::: Data for analysis :::
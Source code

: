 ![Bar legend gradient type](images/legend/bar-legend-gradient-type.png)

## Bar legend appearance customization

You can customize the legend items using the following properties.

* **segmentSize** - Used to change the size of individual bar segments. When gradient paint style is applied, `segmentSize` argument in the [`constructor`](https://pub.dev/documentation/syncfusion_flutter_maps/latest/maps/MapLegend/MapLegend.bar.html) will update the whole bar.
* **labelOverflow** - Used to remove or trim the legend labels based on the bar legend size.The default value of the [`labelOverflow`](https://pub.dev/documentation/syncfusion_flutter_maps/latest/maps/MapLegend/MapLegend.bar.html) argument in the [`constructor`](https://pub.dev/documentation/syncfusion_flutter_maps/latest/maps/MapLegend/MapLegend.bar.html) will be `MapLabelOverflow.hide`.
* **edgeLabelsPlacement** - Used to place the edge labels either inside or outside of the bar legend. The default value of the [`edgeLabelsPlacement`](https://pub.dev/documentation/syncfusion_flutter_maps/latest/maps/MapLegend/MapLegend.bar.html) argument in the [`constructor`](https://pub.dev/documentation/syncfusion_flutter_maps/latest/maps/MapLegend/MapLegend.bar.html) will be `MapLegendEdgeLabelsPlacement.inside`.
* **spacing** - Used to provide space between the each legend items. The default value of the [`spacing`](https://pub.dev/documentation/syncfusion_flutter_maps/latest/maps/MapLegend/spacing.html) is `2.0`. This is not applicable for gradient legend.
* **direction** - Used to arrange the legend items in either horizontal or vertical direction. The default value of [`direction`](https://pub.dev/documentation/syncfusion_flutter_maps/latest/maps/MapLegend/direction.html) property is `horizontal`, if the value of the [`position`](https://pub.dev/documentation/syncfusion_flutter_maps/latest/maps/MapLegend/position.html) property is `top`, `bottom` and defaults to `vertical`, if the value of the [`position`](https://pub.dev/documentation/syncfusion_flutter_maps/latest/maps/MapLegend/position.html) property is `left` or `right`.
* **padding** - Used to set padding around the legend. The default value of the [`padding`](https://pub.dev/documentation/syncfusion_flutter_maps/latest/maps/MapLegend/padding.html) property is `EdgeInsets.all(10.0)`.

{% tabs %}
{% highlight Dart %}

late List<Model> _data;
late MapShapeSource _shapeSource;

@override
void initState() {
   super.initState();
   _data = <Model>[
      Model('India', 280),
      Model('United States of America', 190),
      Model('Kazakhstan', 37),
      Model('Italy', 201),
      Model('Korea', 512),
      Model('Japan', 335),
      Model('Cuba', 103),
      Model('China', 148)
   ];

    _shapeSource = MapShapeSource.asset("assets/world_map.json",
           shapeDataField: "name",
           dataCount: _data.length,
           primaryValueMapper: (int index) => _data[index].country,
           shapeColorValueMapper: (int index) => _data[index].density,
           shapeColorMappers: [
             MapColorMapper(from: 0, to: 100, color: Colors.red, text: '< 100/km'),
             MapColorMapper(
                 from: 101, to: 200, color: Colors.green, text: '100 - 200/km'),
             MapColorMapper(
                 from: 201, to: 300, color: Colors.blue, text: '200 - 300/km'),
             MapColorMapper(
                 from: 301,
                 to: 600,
:::
::: Data for analysis :::
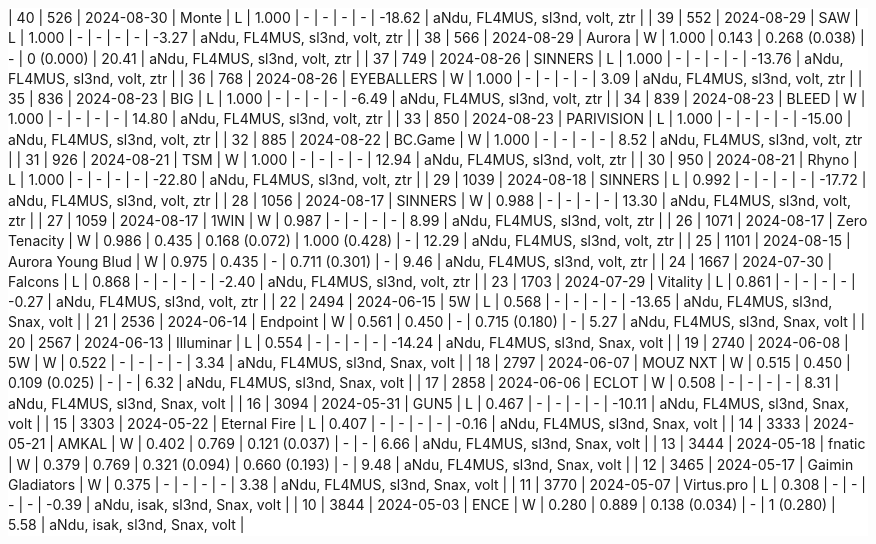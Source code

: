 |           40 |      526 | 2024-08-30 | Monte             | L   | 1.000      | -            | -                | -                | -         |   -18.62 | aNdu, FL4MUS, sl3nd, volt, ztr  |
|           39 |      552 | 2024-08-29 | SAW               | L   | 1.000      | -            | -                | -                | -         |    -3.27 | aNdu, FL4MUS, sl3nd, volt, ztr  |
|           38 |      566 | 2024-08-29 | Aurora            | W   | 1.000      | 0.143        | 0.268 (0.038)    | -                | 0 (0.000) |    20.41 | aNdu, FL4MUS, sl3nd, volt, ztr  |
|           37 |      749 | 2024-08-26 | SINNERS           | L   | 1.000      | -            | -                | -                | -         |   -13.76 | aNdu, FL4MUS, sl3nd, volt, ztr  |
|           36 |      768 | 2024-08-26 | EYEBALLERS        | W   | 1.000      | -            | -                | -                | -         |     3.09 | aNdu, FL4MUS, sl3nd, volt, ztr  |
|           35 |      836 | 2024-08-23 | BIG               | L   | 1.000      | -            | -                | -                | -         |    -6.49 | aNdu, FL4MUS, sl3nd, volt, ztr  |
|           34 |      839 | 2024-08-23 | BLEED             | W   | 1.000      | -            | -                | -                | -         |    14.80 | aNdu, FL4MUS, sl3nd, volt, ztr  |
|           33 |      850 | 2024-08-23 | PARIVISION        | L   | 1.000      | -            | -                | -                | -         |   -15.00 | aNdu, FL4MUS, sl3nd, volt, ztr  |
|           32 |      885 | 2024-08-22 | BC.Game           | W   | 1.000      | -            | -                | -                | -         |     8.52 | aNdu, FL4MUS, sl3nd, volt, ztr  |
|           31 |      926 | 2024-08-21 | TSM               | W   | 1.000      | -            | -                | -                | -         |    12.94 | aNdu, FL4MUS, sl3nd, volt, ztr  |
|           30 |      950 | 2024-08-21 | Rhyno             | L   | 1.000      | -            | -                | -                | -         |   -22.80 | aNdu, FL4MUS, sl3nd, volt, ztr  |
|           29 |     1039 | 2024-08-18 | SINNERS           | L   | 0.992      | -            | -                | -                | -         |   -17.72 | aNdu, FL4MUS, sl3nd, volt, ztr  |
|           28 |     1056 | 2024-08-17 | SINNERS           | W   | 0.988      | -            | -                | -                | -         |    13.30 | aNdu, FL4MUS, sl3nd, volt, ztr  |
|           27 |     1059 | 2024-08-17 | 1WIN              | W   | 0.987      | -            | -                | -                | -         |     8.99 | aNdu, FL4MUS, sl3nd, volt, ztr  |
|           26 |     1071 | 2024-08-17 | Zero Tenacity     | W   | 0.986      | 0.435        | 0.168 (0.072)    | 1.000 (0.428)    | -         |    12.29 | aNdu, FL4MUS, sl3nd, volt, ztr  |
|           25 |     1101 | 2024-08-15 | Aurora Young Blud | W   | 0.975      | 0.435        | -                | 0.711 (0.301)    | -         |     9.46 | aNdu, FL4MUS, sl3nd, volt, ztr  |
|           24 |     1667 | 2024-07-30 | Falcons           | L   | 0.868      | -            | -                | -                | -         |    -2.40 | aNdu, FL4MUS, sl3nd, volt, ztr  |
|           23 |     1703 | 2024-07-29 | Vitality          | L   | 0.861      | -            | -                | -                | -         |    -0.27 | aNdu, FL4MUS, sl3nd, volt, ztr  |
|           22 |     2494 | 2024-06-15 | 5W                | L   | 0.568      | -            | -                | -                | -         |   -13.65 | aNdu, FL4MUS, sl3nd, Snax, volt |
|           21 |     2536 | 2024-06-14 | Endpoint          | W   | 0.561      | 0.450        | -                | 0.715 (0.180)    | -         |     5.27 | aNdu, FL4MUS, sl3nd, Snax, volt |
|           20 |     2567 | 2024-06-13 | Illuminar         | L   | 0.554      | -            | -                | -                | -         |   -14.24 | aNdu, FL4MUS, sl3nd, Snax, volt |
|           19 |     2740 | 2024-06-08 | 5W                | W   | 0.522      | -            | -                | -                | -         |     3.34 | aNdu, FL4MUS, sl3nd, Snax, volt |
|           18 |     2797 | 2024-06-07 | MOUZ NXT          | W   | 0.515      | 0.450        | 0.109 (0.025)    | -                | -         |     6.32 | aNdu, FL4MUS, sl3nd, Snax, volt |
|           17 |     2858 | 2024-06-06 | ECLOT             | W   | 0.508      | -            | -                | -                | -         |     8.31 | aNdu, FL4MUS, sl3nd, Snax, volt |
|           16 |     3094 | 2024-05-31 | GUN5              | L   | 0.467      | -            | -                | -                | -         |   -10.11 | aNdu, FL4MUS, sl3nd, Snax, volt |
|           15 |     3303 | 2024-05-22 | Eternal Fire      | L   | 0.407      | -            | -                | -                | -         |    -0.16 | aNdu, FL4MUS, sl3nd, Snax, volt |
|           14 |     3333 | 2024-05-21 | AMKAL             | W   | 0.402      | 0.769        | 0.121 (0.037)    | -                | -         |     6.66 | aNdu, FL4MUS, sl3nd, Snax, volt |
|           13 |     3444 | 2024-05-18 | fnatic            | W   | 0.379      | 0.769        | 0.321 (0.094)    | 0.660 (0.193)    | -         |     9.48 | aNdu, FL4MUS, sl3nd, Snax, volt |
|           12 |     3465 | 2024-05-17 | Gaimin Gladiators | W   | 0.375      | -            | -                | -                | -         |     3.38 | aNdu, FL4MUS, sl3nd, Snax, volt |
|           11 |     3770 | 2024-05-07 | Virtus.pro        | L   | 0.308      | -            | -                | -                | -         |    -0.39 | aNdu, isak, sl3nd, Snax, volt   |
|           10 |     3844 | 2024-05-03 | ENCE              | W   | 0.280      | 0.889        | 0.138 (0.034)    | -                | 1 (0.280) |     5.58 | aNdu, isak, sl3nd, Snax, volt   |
:::
::: Data for analysis :::
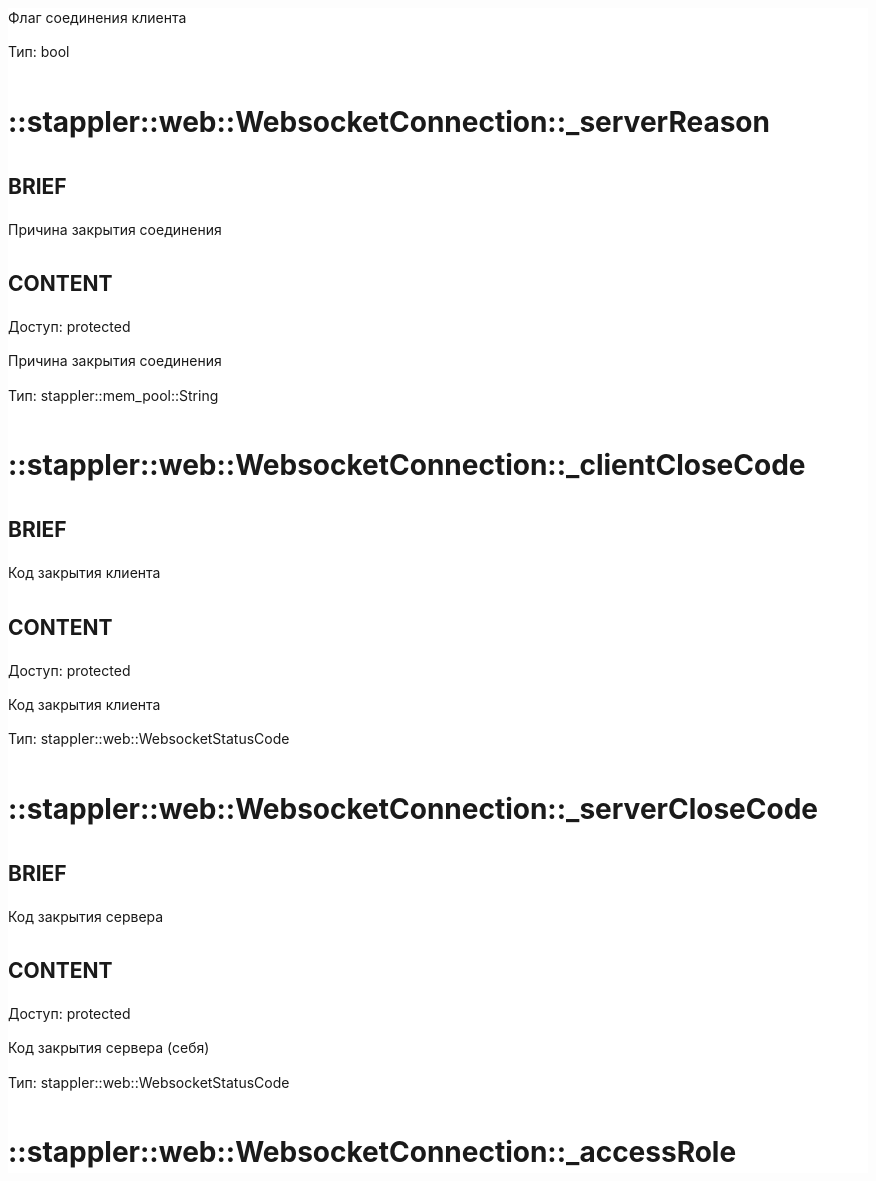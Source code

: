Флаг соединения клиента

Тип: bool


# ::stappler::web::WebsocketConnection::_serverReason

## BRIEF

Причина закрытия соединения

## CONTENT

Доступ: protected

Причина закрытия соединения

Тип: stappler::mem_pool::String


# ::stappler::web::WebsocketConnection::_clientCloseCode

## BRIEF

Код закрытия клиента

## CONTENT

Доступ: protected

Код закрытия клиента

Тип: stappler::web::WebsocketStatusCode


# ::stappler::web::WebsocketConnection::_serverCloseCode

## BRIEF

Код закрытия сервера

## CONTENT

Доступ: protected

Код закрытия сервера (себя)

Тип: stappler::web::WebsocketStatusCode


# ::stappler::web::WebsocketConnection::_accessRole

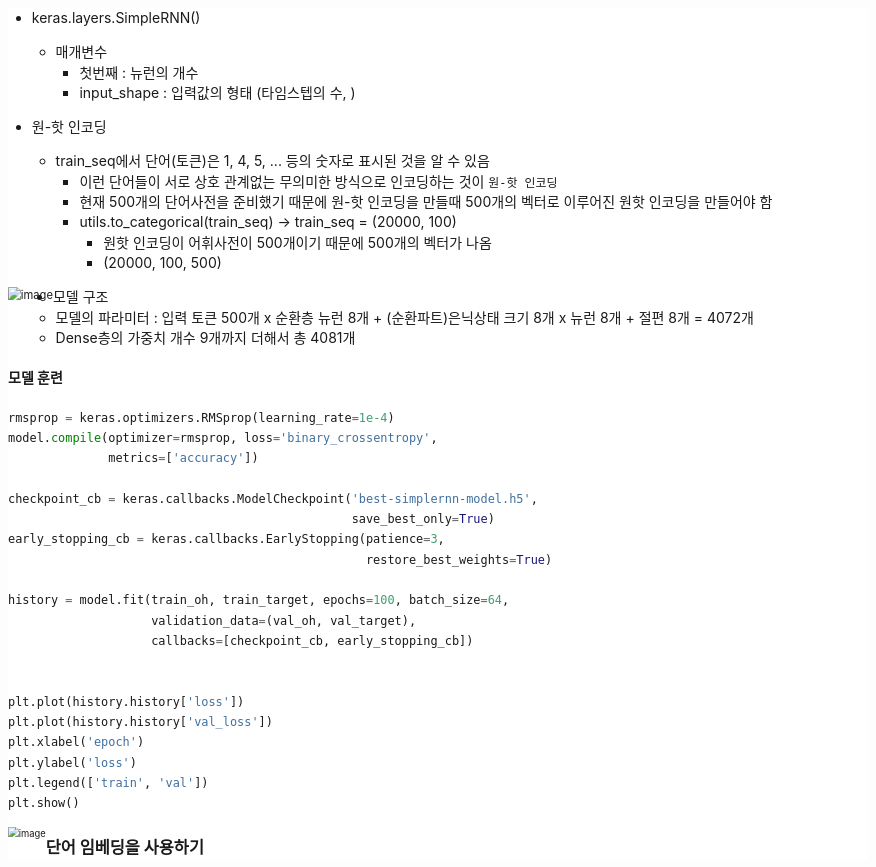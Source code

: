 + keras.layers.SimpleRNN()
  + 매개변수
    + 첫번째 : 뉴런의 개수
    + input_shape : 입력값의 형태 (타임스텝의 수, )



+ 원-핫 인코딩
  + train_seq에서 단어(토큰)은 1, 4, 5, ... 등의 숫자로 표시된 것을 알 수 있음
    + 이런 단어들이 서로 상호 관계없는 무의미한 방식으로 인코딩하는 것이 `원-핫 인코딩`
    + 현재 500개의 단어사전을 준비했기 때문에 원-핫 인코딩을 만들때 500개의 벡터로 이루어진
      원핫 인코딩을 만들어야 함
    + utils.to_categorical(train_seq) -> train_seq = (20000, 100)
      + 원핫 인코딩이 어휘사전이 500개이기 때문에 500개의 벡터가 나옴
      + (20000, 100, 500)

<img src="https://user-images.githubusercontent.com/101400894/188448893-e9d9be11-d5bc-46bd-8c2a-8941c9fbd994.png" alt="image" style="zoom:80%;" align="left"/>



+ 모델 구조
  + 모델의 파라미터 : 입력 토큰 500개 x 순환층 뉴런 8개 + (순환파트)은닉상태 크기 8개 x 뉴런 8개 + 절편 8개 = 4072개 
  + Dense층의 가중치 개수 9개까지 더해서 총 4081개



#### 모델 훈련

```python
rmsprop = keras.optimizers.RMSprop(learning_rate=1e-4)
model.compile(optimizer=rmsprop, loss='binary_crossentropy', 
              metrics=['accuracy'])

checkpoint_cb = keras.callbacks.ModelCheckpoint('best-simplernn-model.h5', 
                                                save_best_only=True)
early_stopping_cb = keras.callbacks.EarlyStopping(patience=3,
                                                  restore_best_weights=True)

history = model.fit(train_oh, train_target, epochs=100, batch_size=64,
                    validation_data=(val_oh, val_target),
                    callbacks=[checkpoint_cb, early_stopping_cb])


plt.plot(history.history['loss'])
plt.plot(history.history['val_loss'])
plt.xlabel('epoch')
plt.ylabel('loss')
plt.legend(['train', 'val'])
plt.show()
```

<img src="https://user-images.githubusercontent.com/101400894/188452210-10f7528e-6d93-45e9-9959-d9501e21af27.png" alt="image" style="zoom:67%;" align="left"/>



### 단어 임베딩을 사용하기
:::
• **Work task**: Among the records, find every line holding the word "rmsprop" and copy it.

• **Written answer**:
rmsprop = keras.optimizers.RMSprop(learning_rate=1e-4)
model.compile(optimizer=rmsprop, loss='binary_crossentropy', 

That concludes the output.